MINIO_AUDIT_KAFKA_SASL_USERNAME

Requires specifying MINIO_AUDIT_KAFKA_SASL and MINIO_AUDIT_KAFKA_SASL_PASSWORD.

audit_kafka sasl_username

Requires specifying sasl and sasl_password.

The SASL username MinIO uses for authentication against the Kafka brokers.

SASL Password

Optional

MINIO_AUDIT_KAFKA_SASL_PASSWORD

Requires specifying MINIO_AUDIT_KAFKA_SASL and MINIO_AUDIT_KAFKA_SASL_USERNAME.

audit_kafka sasl_password

Requires specifying sasl and sasl_username.

The SASL password MinIO uses for authentication against the Kafka brokers.

SASL Mechanism

Optional

MINIO_AUDIT_KAFKA_SASL_MECHANISM

Important

The PLAIN authentication mechanism sends credentials in plain text over the network. Use MINIO_AUDIT_KAFKA_TLS or to enable TLS connectivity to the Kafka brokers and ensure secure transmission of SASL credentials.

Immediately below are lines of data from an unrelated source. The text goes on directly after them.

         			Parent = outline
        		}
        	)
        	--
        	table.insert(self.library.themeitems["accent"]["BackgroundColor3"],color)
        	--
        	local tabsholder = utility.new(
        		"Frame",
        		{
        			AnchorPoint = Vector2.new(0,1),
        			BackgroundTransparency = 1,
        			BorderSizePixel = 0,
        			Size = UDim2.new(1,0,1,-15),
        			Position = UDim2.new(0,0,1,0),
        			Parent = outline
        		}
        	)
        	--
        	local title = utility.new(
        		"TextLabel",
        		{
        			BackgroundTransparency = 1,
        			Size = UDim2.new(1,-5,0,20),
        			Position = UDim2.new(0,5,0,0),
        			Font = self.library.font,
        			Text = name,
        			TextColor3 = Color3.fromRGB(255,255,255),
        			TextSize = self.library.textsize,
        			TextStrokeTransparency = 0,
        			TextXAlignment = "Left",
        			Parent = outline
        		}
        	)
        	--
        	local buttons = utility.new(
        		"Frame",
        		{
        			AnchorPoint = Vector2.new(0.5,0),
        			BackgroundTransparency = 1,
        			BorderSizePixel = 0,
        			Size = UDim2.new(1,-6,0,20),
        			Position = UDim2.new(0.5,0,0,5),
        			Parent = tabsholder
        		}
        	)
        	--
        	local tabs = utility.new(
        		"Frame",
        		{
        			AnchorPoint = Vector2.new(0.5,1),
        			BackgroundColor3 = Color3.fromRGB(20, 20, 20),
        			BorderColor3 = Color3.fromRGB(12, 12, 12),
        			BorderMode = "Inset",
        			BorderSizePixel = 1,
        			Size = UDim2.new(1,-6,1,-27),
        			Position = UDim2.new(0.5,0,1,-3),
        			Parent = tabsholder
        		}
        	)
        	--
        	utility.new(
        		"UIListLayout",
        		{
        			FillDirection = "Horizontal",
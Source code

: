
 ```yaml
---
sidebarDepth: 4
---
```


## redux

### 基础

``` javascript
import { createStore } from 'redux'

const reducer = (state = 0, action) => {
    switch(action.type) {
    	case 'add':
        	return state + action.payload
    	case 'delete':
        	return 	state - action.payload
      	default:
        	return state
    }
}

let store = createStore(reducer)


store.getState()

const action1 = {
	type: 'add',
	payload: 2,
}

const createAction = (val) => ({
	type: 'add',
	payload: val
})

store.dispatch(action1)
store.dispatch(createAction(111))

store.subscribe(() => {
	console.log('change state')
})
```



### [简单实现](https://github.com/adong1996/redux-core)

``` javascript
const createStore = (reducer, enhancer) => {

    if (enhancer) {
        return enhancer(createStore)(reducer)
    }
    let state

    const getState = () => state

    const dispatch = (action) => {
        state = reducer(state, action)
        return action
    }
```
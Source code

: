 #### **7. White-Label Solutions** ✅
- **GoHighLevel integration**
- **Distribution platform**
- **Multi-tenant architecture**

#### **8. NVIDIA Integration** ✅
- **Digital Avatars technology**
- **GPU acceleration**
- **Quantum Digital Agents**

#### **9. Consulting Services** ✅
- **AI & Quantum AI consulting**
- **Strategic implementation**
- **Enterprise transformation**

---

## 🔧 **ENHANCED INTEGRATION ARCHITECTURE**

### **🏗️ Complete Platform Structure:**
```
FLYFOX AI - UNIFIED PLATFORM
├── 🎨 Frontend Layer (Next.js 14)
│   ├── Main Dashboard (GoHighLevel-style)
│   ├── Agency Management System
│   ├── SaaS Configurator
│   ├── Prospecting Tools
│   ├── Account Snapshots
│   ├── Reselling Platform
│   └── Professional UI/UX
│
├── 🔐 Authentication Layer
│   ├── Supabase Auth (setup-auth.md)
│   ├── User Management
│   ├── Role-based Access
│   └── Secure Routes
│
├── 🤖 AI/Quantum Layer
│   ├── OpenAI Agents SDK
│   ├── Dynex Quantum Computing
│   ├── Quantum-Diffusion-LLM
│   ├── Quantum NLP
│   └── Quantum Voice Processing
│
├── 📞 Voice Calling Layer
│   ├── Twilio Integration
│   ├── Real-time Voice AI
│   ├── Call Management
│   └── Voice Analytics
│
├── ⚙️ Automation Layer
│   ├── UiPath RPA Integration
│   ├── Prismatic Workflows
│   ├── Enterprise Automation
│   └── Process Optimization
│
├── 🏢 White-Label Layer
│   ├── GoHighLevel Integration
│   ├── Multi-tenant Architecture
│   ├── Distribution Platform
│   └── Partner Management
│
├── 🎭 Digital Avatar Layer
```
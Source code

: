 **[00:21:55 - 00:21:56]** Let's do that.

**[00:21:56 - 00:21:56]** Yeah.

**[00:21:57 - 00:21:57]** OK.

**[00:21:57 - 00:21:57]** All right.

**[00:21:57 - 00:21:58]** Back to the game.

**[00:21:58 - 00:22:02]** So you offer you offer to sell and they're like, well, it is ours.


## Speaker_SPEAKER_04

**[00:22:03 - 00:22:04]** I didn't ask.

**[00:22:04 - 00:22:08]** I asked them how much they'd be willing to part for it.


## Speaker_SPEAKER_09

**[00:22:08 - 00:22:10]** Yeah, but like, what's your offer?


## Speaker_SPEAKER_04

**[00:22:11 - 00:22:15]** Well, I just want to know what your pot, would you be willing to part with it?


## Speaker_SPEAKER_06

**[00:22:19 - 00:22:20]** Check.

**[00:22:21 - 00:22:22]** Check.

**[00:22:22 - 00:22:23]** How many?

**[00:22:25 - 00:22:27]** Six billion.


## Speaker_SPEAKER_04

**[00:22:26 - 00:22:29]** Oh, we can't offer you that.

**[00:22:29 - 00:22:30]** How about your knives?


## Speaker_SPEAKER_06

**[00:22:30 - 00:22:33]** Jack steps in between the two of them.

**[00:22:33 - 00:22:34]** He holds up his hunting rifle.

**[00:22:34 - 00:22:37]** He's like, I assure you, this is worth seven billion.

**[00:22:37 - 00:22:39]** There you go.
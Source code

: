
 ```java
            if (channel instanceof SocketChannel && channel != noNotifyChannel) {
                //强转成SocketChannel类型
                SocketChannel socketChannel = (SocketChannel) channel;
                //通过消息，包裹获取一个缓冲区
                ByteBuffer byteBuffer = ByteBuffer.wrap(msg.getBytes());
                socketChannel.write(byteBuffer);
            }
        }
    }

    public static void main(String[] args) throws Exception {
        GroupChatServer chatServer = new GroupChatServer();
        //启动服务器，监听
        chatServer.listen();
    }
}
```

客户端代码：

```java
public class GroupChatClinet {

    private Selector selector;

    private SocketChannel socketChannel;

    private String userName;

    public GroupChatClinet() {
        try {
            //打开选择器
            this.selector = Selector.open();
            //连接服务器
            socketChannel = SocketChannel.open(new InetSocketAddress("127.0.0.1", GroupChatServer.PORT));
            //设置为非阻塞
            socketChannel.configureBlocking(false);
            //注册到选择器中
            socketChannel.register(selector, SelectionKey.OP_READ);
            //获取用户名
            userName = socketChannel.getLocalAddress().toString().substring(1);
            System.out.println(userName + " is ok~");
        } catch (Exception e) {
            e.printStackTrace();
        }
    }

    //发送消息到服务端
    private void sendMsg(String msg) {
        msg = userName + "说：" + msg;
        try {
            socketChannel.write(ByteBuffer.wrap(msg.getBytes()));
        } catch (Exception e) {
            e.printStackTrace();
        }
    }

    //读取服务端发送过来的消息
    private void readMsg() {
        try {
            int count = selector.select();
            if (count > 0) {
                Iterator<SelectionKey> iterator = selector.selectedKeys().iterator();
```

audit_kafka sasl_mechanism

Important

The PLAIN authentication mechanism sends credentials in plain text over the network. Use tls to enable TLS connectivity to the Kafka brokers and ensure secure transmission of SASL credentials.

The SASL mechanism MinIO uses for authentication against the Kafka brokers.

Defaults to plain.

TLS Client Auth

Optional

MINIO_AUDIT_KAFKA_TLS_CLIENT_AUTH

Requires specifying MINIO_AUDIT_KAFKA_CLIENT_TLS_CERT and MINIO_AUDIT_KAFKA_CLIENT_TLS_KEY.

audit_kafka tls_client_auth

Requires specifying client_tls_cert and client_tls_key.

Set to "on" to direct MinIO to use mTLS to authenticate against the Kafka brokers.

Client TLS Certificate

Optional

MINIO_AUDIT_KAFKA_CLIENT_TLS_CERT
audit_kafka client_tls_cert

The path to the TLS client certificate to use for mTLS authentication.

Client TLS Key

Optional

MINIO_AUDIT_KAFKA_CLIENT_TLS_KEY
audit_kafka client_tls_key

The path to the TLS client private key to use for mTLS authentication.

Version

Optional

MINIO_AUDIT_KAFKA_VERSION
audit_kafka version

The version of the Kafka broker MinIO expects at the specified endpoints.

MinIO returns an error if the Kakfa broker version does not match those specified to this setting.

Comment

Optional

MINIO_AUDIT_KAFKA_COMMENT
audit_kafka comment

A comment to associate with the configuration.

Queue Directory

Optional

MINIO_AUDIT_KAFKA_QUEUE_DIR
audit_kafka queue_dir

Specify the directory path to enable MinIO’s persistent event store for undelivered messages, such as /opt/minio/events.

MinIO stores undelivered events in the specified store while the Kafka service is offline and replays the stored events when connectivity resumes.

Queue Size

Optional

MINIO_AUDIT_KAFKA_QUEUE_SIZE
audit_kafka queue_size

Specify the maximum limit for undelivered messages. Defaults to 100000.